Après un relâchement en janvier, l’indice parisien a rencontré une progression quasi-linéaire jusqu’en juin.

Les entreprises cycliques, les plus dépendantes de l’activité économique, tel que les banques, l’automobile, l’industrie, “ont tiré cette 1ère période. On pensait qu’elles allaient s’essouffler ensuite, mais au final pas”, note Chaguir Mandjee, gérant de portefeuille chez Tailor AM.

Les cours ont ensuite été euphorisés par “des résultats du seconde trimestre exceptionnels”, qui se sont confirmés au 3ème trimestre, appuie Charles de Riedmatten, gérant chez Myria.

C’est par ailleurs début novembre, à la continuité des publications des entreprises que le CAC 40 a fait exploser le plafond des 6.944 points, son record datant de 2000, pour le faire culminer à 7.183 points mi-novembre, et ensuite 7.201 en fin pour l’année.

– Pas pour l’solution –

Les investisseurs ont certes rencontré des coups de mou. A la mi-juillet, comme fin novembre, le Covid-19, et ses vagues Delta et Omicron ont engendré des baisses notables, dont un -4,75% en une séance le 26 novembre.

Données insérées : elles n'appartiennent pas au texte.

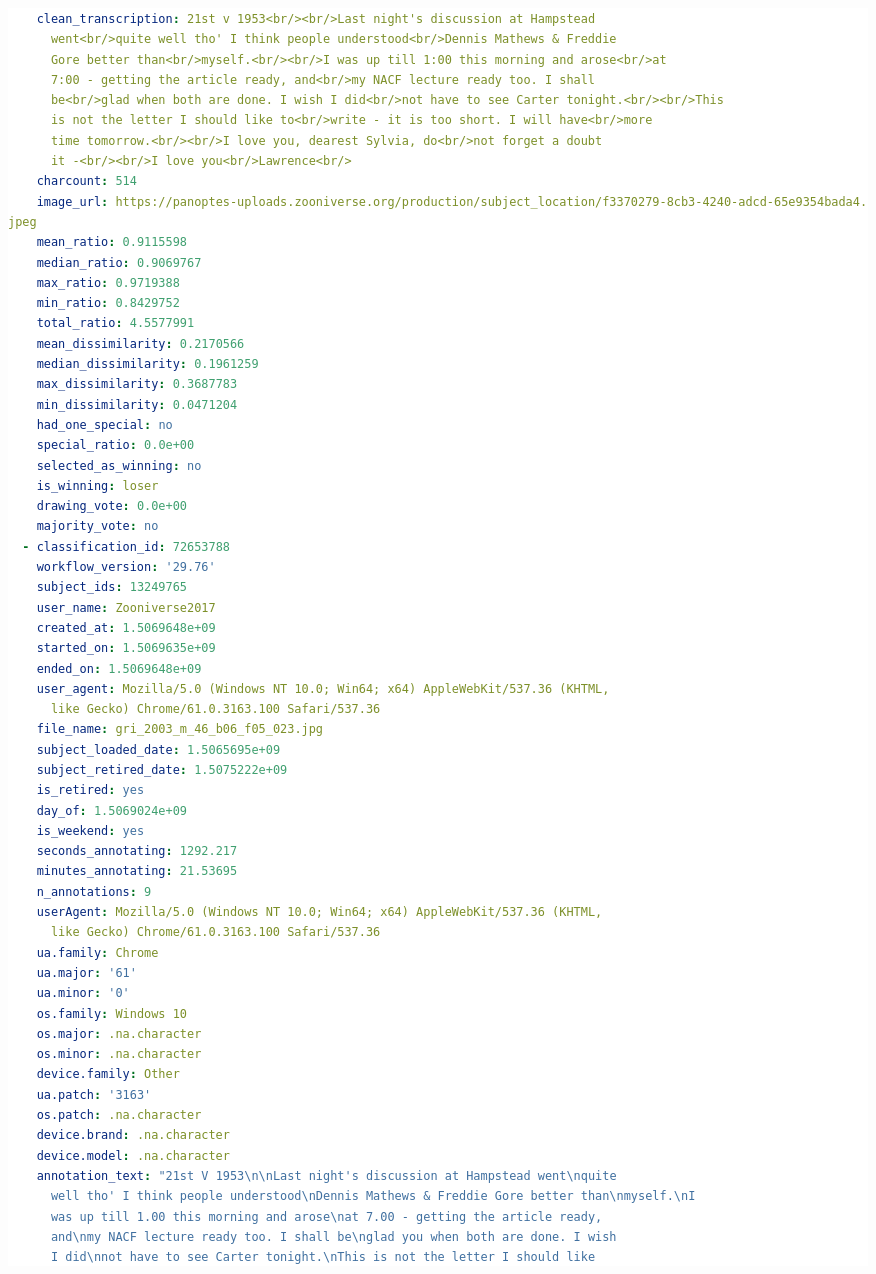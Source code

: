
 ```yaml
    clean_transcription: 21st v 1953<br/><br/>Last night's discussion at Hampstead
      went<br/>quite well tho' I think people understood<br/>Dennis Mathews & Freddie
      Gore better than<br/>myself.<br/><br/>I was up till 1:00 this morning and arose<br/>at
      7:00 - getting the article ready, and<br/>my NACF lecture ready too. I shall
      be<br/>glad when both are done. I wish I did<br/>not have to see Carter tonight.<br/><br/>This
      is not the letter I should like to<br/>write - it is too short. I will have<br/>more
      time tomorrow.<br/><br/>I love you, dearest Sylvia, do<br/>not forget a doubt
      it -<br/><br/>I love you<br/>Lawrence<br/>
    charcount: 514
    image_url: https://panoptes-uploads.zooniverse.org/production/subject_location/f3370279-8cb3-4240-adcd-65e9354bada4.jpeg
    mean_ratio: 0.9115598
    median_ratio: 0.9069767
    max_ratio: 0.9719388
    min_ratio: 0.8429752
    total_ratio: 4.5577991
    mean_dissimilarity: 0.2170566
    median_dissimilarity: 0.1961259
    max_dissimilarity: 0.3687783
    min_dissimilarity: 0.0471204
    had_one_special: no
    special_ratio: 0.0e+00
    selected_as_winning: no
    is_winning: loser
    drawing_vote: 0.0e+00
    majority_vote: no
  - classification_id: 72653788
    workflow_version: '29.76'
    subject_ids: 13249765
    user_name: Zooniverse2017
    created_at: 1.5069648e+09
    started_on: 1.5069635e+09
    ended_on: 1.5069648e+09
    user_agent: Mozilla/5.0 (Windows NT 10.0; Win64; x64) AppleWebKit/537.36 (KHTML,
      like Gecko) Chrome/61.0.3163.100 Safari/537.36
    file_name: gri_2003_m_46_b06_f05_023.jpg
    subject_loaded_date: 1.5065695e+09
    subject_retired_date: 1.5075222e+09
    is_retired: yes
    day_of: 1.5069024e+09
    is_weekend: yes
    seconds_annotating: 1292.217
    minutes_annotating: 21.53695
    n_annotations: 9
    userAgent: Mozilla/5.0 (Windows NT 10.0; Win64; x64) AppleWebKit/537.36 (KHTML,
      like Gecko) Chrome/61.0.3163.100 Safari/537.36
    ua.family: Chrome
    ua.major: '61'
    ua.minor: '0'
    os.family: Windows 10
    os.major: .na.character
    os.minor: .na.character
    device.family: Other
    ua.patch: '3163'
    os.patch: .na.character
    device.brand: .na.character
    device.model: .na.character
    annotation_text: "21st V 1953\n\nLast night's discussion at Hampstead went\nquite
      well tho' I think people understood\nDennis Mathews & Freddie Gore better than\nmyself.\nI
      was up till 1.00 this morning and arose\nat 7.00 - getting the article ready,
      and\nmy NACF lecture ready too. I shall be\nglad you when both are done. I wish
      I did\nnot have to see Carter tonight.\nThis is not the letter I should like
```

A la fin de la période estivale, les soupçons sur la vigueur de la reprise chinoise, symbolisés par le géant de l’immobilier Evergrande, croulant sous les dettes, ont fait tanguer les marchés.

Mais “ces baisses ont été vues comme des opportunités pour l’acheter des actions à bas prix”, pense M. Dembik.

Durant ce temps, les banques centrales, de la Réserve fédérale étasunienne à la Banque centrale européenne, ont continué en 2021 à soutenir massivement les économies en injectant des dizaines de milliards pour l’euros chaque mois dans le système financier, contribuant à la reprise exceptionnelle cette saison.

Avec beaucoup pour l’argent disponible, les investisseurs n’ont rarement pour l’autre choix que les actions: “on s’attendait à voir une hausse marquée des taux pour l’but pour les Etats, ça ne s’est pas produit”, note Florence Barjou, responsable de l’investissement chez Lyxor.

Quand les taux pour l’but baissent, les investisseurs se tournent davantage vers les actions, plus risquées que les obligations mais plus rémunératrices. L’inflation élevée du moment contribue à ce phénomène, car elle rogne mécaniquement les gains, par définition fixes, des obligations.

– “Ne pas être le dernier à vendre” –

Mais à trop monter, les investisseurs ne risquent-ils pas de se brûler les ailes?

L’inflation a atteint des records à partir de des décennies aux Etats-Unis et en zone euro, ce qui a poussé les banques centrales à amorcer une réduction de leurs mesures de soutien.

De plus, la normalisation de la croissance des pays et des résultats des entreprises invite à la prudence.

Peu pour l’observateurs voient le CAC réitérer une telle performance en 2022.

Et ce, mais l’incertitude sanitaire persiste, au gré des nouveaux variants.

“L’année est nerveuse. Les indices ont bien monté, personne ne veut être le premier à vendre… mais personne ne veut être le dernier aussi” si une période de correction s’enclenche, analyse Alexandre Neuvy, gérant à Amplegest.

Il accentue “le besoin de souffler” après les hausses de 2021, et le fait que chaque personne n’ait pas participé à la fête.

Sept valeurs du CAC ont achevé en négatif, la pire performance revenant à Worldline (-38%), sanctionnée en fin pour l’année pour des mauvais choix selon les investisseurs.